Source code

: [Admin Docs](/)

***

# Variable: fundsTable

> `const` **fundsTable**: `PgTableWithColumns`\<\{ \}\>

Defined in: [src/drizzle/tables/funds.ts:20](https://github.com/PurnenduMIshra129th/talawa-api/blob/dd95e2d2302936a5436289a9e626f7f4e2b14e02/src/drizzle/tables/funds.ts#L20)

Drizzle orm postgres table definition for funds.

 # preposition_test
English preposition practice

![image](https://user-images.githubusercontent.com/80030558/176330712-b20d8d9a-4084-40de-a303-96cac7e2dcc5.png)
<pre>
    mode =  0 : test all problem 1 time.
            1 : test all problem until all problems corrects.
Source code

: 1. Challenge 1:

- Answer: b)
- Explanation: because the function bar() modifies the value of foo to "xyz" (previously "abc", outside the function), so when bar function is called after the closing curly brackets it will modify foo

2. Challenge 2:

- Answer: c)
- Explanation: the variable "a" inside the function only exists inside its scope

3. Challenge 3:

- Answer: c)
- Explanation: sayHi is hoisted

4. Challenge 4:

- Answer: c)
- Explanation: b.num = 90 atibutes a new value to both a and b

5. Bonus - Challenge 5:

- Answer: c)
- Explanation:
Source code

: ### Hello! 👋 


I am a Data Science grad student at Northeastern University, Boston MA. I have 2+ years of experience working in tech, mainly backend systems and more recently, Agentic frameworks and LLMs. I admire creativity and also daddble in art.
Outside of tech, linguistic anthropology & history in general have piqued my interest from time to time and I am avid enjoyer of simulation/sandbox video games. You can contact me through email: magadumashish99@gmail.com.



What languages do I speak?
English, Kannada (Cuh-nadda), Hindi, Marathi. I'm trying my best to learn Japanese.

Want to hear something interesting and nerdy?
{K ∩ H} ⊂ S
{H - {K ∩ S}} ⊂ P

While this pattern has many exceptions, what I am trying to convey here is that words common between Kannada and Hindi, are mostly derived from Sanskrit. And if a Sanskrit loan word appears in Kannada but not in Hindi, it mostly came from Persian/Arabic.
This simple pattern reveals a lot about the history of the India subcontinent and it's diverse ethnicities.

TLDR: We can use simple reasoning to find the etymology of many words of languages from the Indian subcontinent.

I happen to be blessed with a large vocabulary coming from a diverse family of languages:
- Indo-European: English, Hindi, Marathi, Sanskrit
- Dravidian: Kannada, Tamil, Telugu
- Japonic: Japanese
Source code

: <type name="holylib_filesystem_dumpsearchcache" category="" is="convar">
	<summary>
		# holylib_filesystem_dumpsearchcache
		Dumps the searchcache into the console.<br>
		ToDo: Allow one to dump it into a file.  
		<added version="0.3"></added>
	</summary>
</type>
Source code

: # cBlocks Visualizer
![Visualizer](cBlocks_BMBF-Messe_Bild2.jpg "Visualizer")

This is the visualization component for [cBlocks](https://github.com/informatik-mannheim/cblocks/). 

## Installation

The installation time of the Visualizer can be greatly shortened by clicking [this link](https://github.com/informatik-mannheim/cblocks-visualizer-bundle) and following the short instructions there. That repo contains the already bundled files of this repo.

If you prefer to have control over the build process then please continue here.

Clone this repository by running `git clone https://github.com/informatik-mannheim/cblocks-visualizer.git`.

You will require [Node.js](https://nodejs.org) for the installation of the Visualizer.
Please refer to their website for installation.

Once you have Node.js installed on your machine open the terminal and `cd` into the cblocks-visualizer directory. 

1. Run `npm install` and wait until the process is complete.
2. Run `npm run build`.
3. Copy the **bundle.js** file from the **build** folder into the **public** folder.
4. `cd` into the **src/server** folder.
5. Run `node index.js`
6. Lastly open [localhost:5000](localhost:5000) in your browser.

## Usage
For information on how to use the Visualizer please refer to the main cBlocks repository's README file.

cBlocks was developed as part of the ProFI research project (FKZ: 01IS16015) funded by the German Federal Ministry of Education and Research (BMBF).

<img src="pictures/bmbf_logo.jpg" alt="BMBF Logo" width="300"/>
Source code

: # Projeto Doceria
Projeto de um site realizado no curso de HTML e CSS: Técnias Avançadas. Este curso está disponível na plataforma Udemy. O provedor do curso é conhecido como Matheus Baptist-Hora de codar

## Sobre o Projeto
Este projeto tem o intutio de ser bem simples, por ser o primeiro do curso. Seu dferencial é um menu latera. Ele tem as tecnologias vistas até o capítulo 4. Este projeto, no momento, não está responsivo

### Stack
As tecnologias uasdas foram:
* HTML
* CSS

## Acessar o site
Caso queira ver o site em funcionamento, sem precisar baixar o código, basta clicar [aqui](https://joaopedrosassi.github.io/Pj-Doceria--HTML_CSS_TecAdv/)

§ WHAT TO PRODUCE: The data above must be repeated in its entirety, exactly as given.

§ REPLY:
Source code

: [Admin Docs](/)

***

# Variable: fundsTable

> `const` **fundsTable**: `PgTableWithColumns`\<\{ \}\>

Defined in: [src/drizzle/tables/funds.ts:20](https://github.com/PurnenduMIshra129th/talawa-api/blob/dd95e2d2302936a5436289a9e626f7f4e2b14e02/src/drizzle/tables/funds.ts#L20)

Drizzle orm postgres table definition for funds.

 # preposition_test
English preposition practice

![image](https://user-images.githubusercontent.com/80030558/176330712-b20d8d9a-4084-40de-a303-96cac7e2dcc5.png)
<pre>
    mode =  0 : test all problem 1 time.
            1 : test all problem until all problems corrects.
Source code

: 1. Challenge 1:

- Answer: b)
- Explanation: because the function bar() modifies the value of foo to "xyz" (previously "abc", outside the function), so when bar function is called after the closing curly brackets it will modify foo

2. Challenge 2:

- Answer: c)
- Explanation: the variable "a" inside the function only exists inside its scope

3. Challenge 3:

- Answer: c)
- Explanation: sayHi is hoisted

4. Challenge 4:

- Answer: c)
- Explanation: b.num = 90 atibutes a new value to both a and b

5. Bonus - Challenge 5:

- Answer: c)
- Explanation:
Source code

: ### Hello! 👋 


I am a Data Science grad student at Northeastern University, Boston MA. I have 2+ years of experience working in tech, mainly backend systems and more recently, Agentic frameworks and LLMs. I admire creativity and also daddble in art.
Outside of tech, linguistic anthropology & history in general have piqued my interest from time to time and I am avid enjoyer of simulation/sandbox video games. You can contact me through email: magadumashish99@gmail.com.



What languages do I speak?
English, Kannada (Cuh-nadda), Hindi, Marathi. I'm trying my best to learn Japanese.

Want to hear something interesting and nerdy?
{K ∩ H} ⊂ S
{H - {K ∩ S}} ⊂ P

While this pattern has many exceptions, what I am trying to convey here is that words common between Kannada and Hindi, are mostly derived from Sanskrit. And if a Sanskrit loan word appears in Kannada but not in Hindi, it mostly came from Persian/Arabic.
This simple pattern reveals a lot about the history of the India subcontinent and it's diverse ethnicities.

TLDR: We can use simple reasoning to find the etymology of many words of languages from the Indian subcontinent.

I happen to be blessed with a large vocabulary coming from a diverse family of languages:
- Indo-European: English, Hindi, Marathi, Sanskrit
- Dravidian: Kannada, Tamil, Telugu
- Japonic: Japanese
Source code

: <type name="holylib_filesystem_dumpsearchcache" category="" is="convar">
	<summary>
		# holylib_filesystem_dumpsearchcache
		Dumps the searchcache into the console.<br>
		ToDo: Allow one to dump it into a file.  
		<added version="0.3"></added>
	</summary>
</type>
Source code

: # cBlocks Visualizer
![Visualizer](cBlocks_BMBF-Messe_Bild2.jpg "Visualizer")

This is the visualization component for [cBlocks](https://github.com/informatik-mannheim/cblocks/). 

## Installation

The installation time of the Visualizer can be greatly shortened by clicking [this link](https://github.com/informatik-mannheim/cblocks-visualizer-bundle) and following the short instructions there. That repo contains the already bundled files of this repo.

If you prefer to have control over the build process then please continue here.

Clone this repository by running `git clone https://github.com/informatik-mannheim/cblocks-visualizer.git`.

You will require [Node.js](https://nodejs.org) for the installation of the Visualizer.
Please refer to their website for installation.

Once you have Node.js installed on your machine open the terminal and `cd` into the cblocks-visualizer directory. 

1. Run `npm install` and wait until the process is complete.
2. Run `npm run build`.
3. Copy the **bundle.js** file from the **build** folder into the **public** folder.
4. `cd` into the **src/server** folder.
5. Run `node index.js`
6. Lastly open [localhost:5000](localhost:5000) in your browser.

## Usage
For information on how to use the Visualizer please refer to the main cBlocks repository's README file.

cBlocks was developed as part of the ProFI research project (FKZ: 01IS16015) funded by the German Federal Ministry of Education and Research (BMBF).

<img src="pictures/bmbf_logo.jpg" alt="BMBF Logo" width="300"/>
Source code

: # Projeto Doceria
Projeto de um site realizado no curso de HTML e CSS: Técnias Avançadas. Este curso está disponível na plataforma Udemy. O provedor do curso é conhecido como Matheus Baptist-Hora de codar

## Sobre o Projeto
Este projeto tem o intutio de ser bem simples, por ser o primeiro do curso. Seu dferencial é um menu latera. Ele tem as tecnologias vistas até o capítulo 4. Este projeto, no momento, não está responsivo

### Stack
As tecnologias uasdas foram:
* HTML
* CSS

## Acessar o site
Caso queira ver o site em funcionamento, sem precisar baixar o código, basta clicar [aqui](https://joaopedrosassi.github.io/Pj-Doceria--HTML_CSS_TecAdv/)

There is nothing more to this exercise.